Andiamo avanti. Requisiti che l'impresa deve avere per quotarsi in
borsa, capitolo due. I "requisiti sostanziali" sono impegnativi: "trend
storico del fatturato in costante crescita, congruo livello di cash
flow, perseguimento degli obbiettivi di budget, buon
potenziale di crescita dimensionale e buona redditività prospettica" (p.
17). Ve lo traduco subito - certo, il gergo comincia a diventare un po'
ostico: può quotarsi in borsa l'impresa che guadagnò, guadagna e
guadagnerà e per di più ha sempre liquidità. Caspita! Non è mica facile.
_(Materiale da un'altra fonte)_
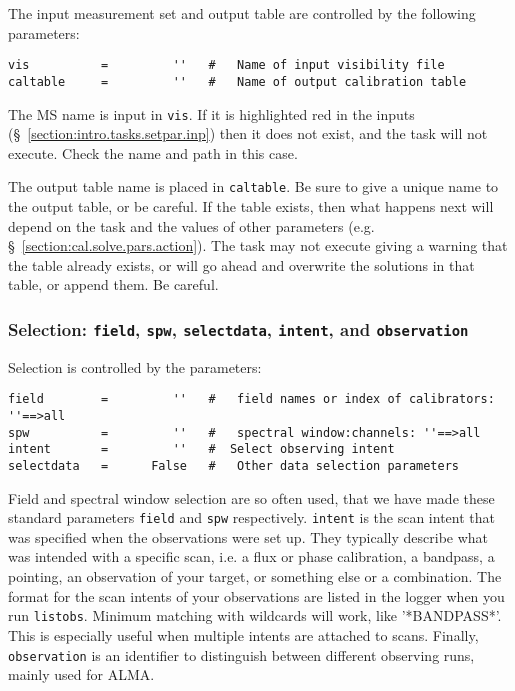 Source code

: The input measurement set and output table are
controlled by the following parameters:
\small
\begin{verbatim}
vis          =         ''   #   Name of input visibility file
caltable     =         ''   #   Name of output calibration table
\end{verbatim}
\normalsize

The MS name is input in {\tt vis}.  If it is highlighted red
in the inputs (\S~\ref{section:intro.tasks.setpar.inp}) then it 
does not exist, and the task will not execute.  Check the name and
path in this case. 

The output table name is placed in {\tt caltable}.  Be sure to give a
unique name to the output table, or be careful.  If the table exists,
then what happens next will depend on the task and the values of other
parameters (e.g.  \S~\ref{section:cal.solve.pars.action}).  The task
may not execute giving a warning that the table already exists, or
will go ahead and overwrite the solutions in that table, or append
them.  Be careful.

\subsubsection{Selection: {\tt field}, {\tt spw}, {\tt selectdata},
  {\tt intent}, and {\tt observation} }
\label{section:cal.solve.pars.select}

Selection is controlled by the parameters:
\small
\begin{verbatim}
field        =         ''   #   field names or index of calibrators: ''==>all
spw          =         ''   #   spectral window:channels: ''==>all 
intent       =         ''   #  Select observing intent
selectdata   =      False   #   Other data selection parameters
\end{verbatim}
\normalsize

Field and spectral window selection are so often used, that we have
made these standard parameters {\tt field} and {\tt spw}
respectively. {\tt intent} is the scan intent that was specified when
the observations were set up. They typically describe what was
intended with a specific scan, i.e. a flux or phase calibration, a
bandpass, a pointing, an observation of your target, or something else
or a combination. The format for the scan intents of your observations
are listed in the logger when you run {\tt listobs}. Minimum matching
with wildcards will work, like '*BANDPASS*'. This is especially useful
when multiple intents are attached to scans.  Finally, {\tt
  observation} is an identifier to distinguish between different
observing runs, mainly used for ALMA.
Un'impresa normale ha costi e ricavi, prima i costi e poi
i ricavi, speriamo bene coprano i costi, ma certo avere anche la
liquidità nell'attesa... Niente paura, siete in mano all'AIFI. Anzi,
guarda, prendi uno dell'AIFI come socio: "la presenza di un qualificato
investitore istituzionale nel capitale comporta un miglioramento
dell'immagine nei confronti del mercato finanziario, oltre che un
miglioramento dello standing creditizio nei confronti delle
banche" (p. 27). E' una questione di immagine, hai capito? Allora
guarda, prendi un po' di partecipazioni di questo, un po' di quello, ti
piace viaggiare? pigliati anche una società di viaggi; e il calcio, ti
piace? poi un po' di telematico, fa figo... Differenzia, differenzia. Mi
dici alla fine, con tutto questo differenziare, chi è in grado di dire
se sei in guadagno o in perdita o se hai liquidità? Hai visto? Che fai,
ora, piangi perché ti ho rifilato un po' di azioni della Cirio? Ma via,
che sarà mai! Vedrai che tanto poi paga Pantalone!
E adesso viene il bello. Di' la verità, ti piace la faccenda. Beh,
guarda, non si può mica avere gratis. Capitoli tre e quattro: i
mediatori e quanto costano. Devi avere uno sponsor. Scegli
nell'elenco ufficiale, tanto siamo sempre noi, quelli dell'AIFI. Poi ti
servono un global coordinator, cioè un "intermediario che svolge
attività di consulenza e assistenza nella preparazione dell'intera
operazione" (p. 37), sempre uno di noi; un lead manager che si
occupa del collocamento dei titoli e uno o più co-manager che gli
danno una mano - sì, siamo sempre noi, alla fine ci siamo dentro tutti.
Ci occuperemo di Initial public offering (p. 36), marketing,
roadshow (pp. 40-41), pricing, due diligence (p.
41), scriveremo quintali di comfort letters (p. 46). Eh?
Vuoi sapere perché parlo così? ma perché vi devo pure un po' confondere,
a te e al tuo cugino ragioniere che ti tiene la contabilità: alla fine
mi dovete dare "circa il 4,5-5% del controvalore totale dei titoli
emessi" (p. 56). Mica male, come mediazione! Ma che t'importa, sono i
risparmiatori che tirano fuori i soldi. Sì, quei fessi lì. Ma li hai
visti? Anche se poi va male, non penserai mica che siano in grado di
chiederteli indietro? Ma che bei Pinocchietti! Vieni vieni, Gatto, vieni
con la Volpe: andiamo a piantare nel campo i loro zecchini.